Nota Bene Episode 99: Unpacking the Pendulum of American Patent Policy Then, Now, and Forward with Rob Masters
As we pivot into the next generation of technology for the 21st century, we’re taking a look at the only intellectual property rights to be mentioned in the U.S. Constitution – patents. We’re joined by Rob Masters to explore how patent litigation has evolved over the years, how it continues to develop, and how the courts and the American Congress have impacted the value of the American patent in the modern era.
Robert Masters is a partner in the Intellectual Property Practice Group in Sheppard Mullin’s Washington, D.C. office. He focuses his practice on intellectual property law, routinely handling patent, trade secret, copyright and trademark/trade dress litigation in courts throughout the U.S., before the International Trade Commission, before the U.S. Patent Trial and Appeal Board (PTAB), and before international arbitration tribunals across the globe.
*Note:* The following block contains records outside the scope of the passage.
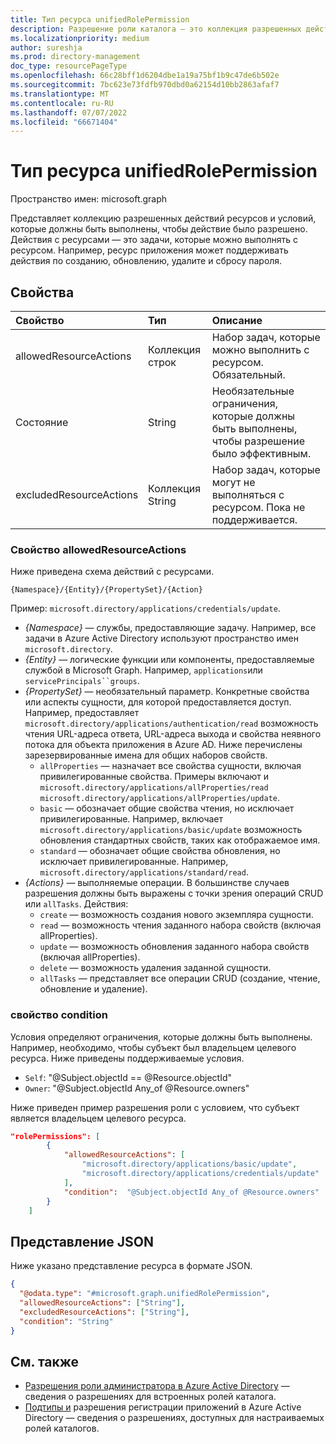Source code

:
 ```yaml
---
title: Тип ресурса unifiedRolePermission
description: Разрешение роли каталога — это коллекция разрешенных действий и условий ресурсов.
ms.localizationpriority: medium
author: sureshja
ms.prod: directory-management
doc_type: resourcePageType
ms.openlocfilehash: 66c28bff1d6204dbe1a19a75bf1b9c47de6b502e
ms.sourcegitcommit: 7bc623e73fdfb970dbd0a62154d10bb2863afaf7
ms.translationtype: MT
ms.contentlocale: ru-RU
ms.lasthandoff: 07/07/2022
ms.locfileid: "66671404"
---
```

# <a name="unifiedrolepermission-resource-type"></a>Тип ресурса unifiedRolePermission

Пространство имен: microsoft.graph

Представляет коллекцию разрешенных действий ресурсов и условий, которые должны быть выполнены, чтобы действие было разрешено. Действия с ресурсами — это задачи, которые можно выполнять с ресурсом. Например, ресурс приложения может поддерживать действия по созданию, обновлению, удалите и сбросу пароля.

## <a name="properties"></a>Свойства

| Свойство     | Тип        | Описание |
|:-------------|:------------|:------------|
|allowedResourceActions|Коллекция строк| Набор задач, которые можно выполнить с ресурсом. Обязательный. |
|Состояние|String| Необязательные ограничения, которые должны быть выполнены, чтобы разрешение было эффективным. |
|excludedResourceActions|Коллекция String| Набор задач, которые могут не выполняться с ресурсом. Пока не поддерживается. |

### <a name="allowedresourceactions-property"></a>Свойство allowedResourceActions

Ниже приведена схема действий с ресурсами. 

```
{Namespace}/{Entity}/{PropertySet}/{Action}  
```
Пример: `microsoft.directory/applications/credentials/update`.  

- *{Namespace}* — службы, предоставляющие задачу. Например, все задачи в Azure Active Directory используют пространство имен `microsoft.directory`.  
- *{Entity}* — логические функции или компоненты, предоставляемые службой в Microsoft Graph. Например, `applications`или `servicePrincipals``groups`.
- *{PropertySet}* — необязательный параметр. Конкретные свойства или аспекты сущности, для которой предоставляется доступ. Например, предоставляет `microsoft.directory/applications/authentication/read` возможность чтения URL-адреса ответа, URL-адреса выхода и свойства неявного потока для  объекта приложения в Azure AD. Ниже перечислены зарезервированные имена для общих наборов свойств.  
  - `allProperties` — назначает все свойства сущности, включая привилегированные свойства. Примеры включают и `microsoft.directory/applications/allProperties/read` `microsoft.directory/applications/allProperties/update`.
  - `basic` — обозначает общие свойства чтения, но исключает привилегированные. Например, включает `microsoft.directory/applications/basic/update` возможность обновления стандартных свойств, таких как отображаемое имя.
  - `standard` — обозначает общие свойства обновления, но исключает привилегированные. Например, `microsoft.directory/applications/standard/read`.
- *{Actions}* — выполняемые операции. В большинстве случаев разрешения должны быть выражены с точки зрения операций CRUD или `allTasks`. Действия:
  - `create` — возможность создания нового экземпляра сущности.
  - `read` — возможность чтения заданного набора свойств (включая allProperties).
  - `update` — возможность обновления заданного набора свойств (включая allProperties).
  - `delete` — возможность удаления заданной сущности.
  - `allTasks` — представляет все операции CRUD (создание, чтение, обновление и удаление). 

### <a name="condition-property"></a>свойство condition
Условия определяют ограничения, которые должны быть выполнены. Например, необходимо, чтобы субъект был владельцем целевого ресурса. Ниже приведены поддерживаемые условия.

- `Self`: "@Subject.objectId == @Resource.objectId"
- `Owner`: "@Subject.objectId Any_of @Resource.owners"

Ниже приведен пример разрешения роли с условием, что субъект является владельцем целевого ресурса.

```json
"rolePermissions": [
        {
            "allowedResourceActions": [
                "microsoft.directory/applications/basic/update",
                "microsoft.directory/applications/credentials/update"
            ],
            "condition":  "@Subject.objectId Any_of @Resource.owners"
        }
    ]

```

## <a name="json-representation"></a>Представление JSON

Ниже указано представление ресурса в формате JSON.

<!-- {
  "blockType": "resource",
  "optionalProperties": [

  ],
  "@odata.type": "microsoft.graph.unifiedRolePermission",
  "baseType": null
}-->

```json
{
  "@odata.type": "#microsoft.graph.unifiedRolePermission",
  "allowedResourceActions": ["String"],
  "excludedResourceActions": ["String"],
  "condition": "String"
}
```
## <a name="see-also"></a>См. также

- [Разрешения роли администратора в Azure Active Directory](/azure/active-directory/users-groups-roles/directory-assign-admin-roles) — сведения о разрешениях для встроенных ролей каталога.
- [Подтипы и](/azure/active-directory/users-groups-roles/roles-custom-available-permissions) разрешения регистрации приложений в Azure Active Directory — сведения о разрешениях, доступных для настраиваемых ролей каталогов. 

<!-- uuid: 16cd6b66-4b1a-43a1-adaf-3a886856ed98
2019-02-04 14:57:30 UTC -->
<!-- {
  "type": "#page.annotation",
  "description": "unifiedRolePermission resource",
  "keywords": "",
  "section": "documentation",
  "tocPath": ""
}-->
What We Discussed in this Episode:
- How has the value of the patent evolved over time?
- What happens if an injunction is issued against a patent holder?
- What two litigation venues in the U.S. are the least friendly to patent infringement defendants and why?
- What did the Supreme Court decide in Ebay v. Mercantile and how did that decision affect patent injunctions?
- What are non-practicing entities and what effect do they have on patent litigation?
- How did the court define “willful infringement" in the Seagate case?
- How did the 2011 American Invents Act and inter party review process develop?
- According to Section 101 from the Alice v. CLS Bank decision, what subject matter is eligible to be a patent?
- What is the current state of patent eligibility?
- Why do Standard Essential Patents matter so much?
- Are there certain countries that are more favorable to patent filings?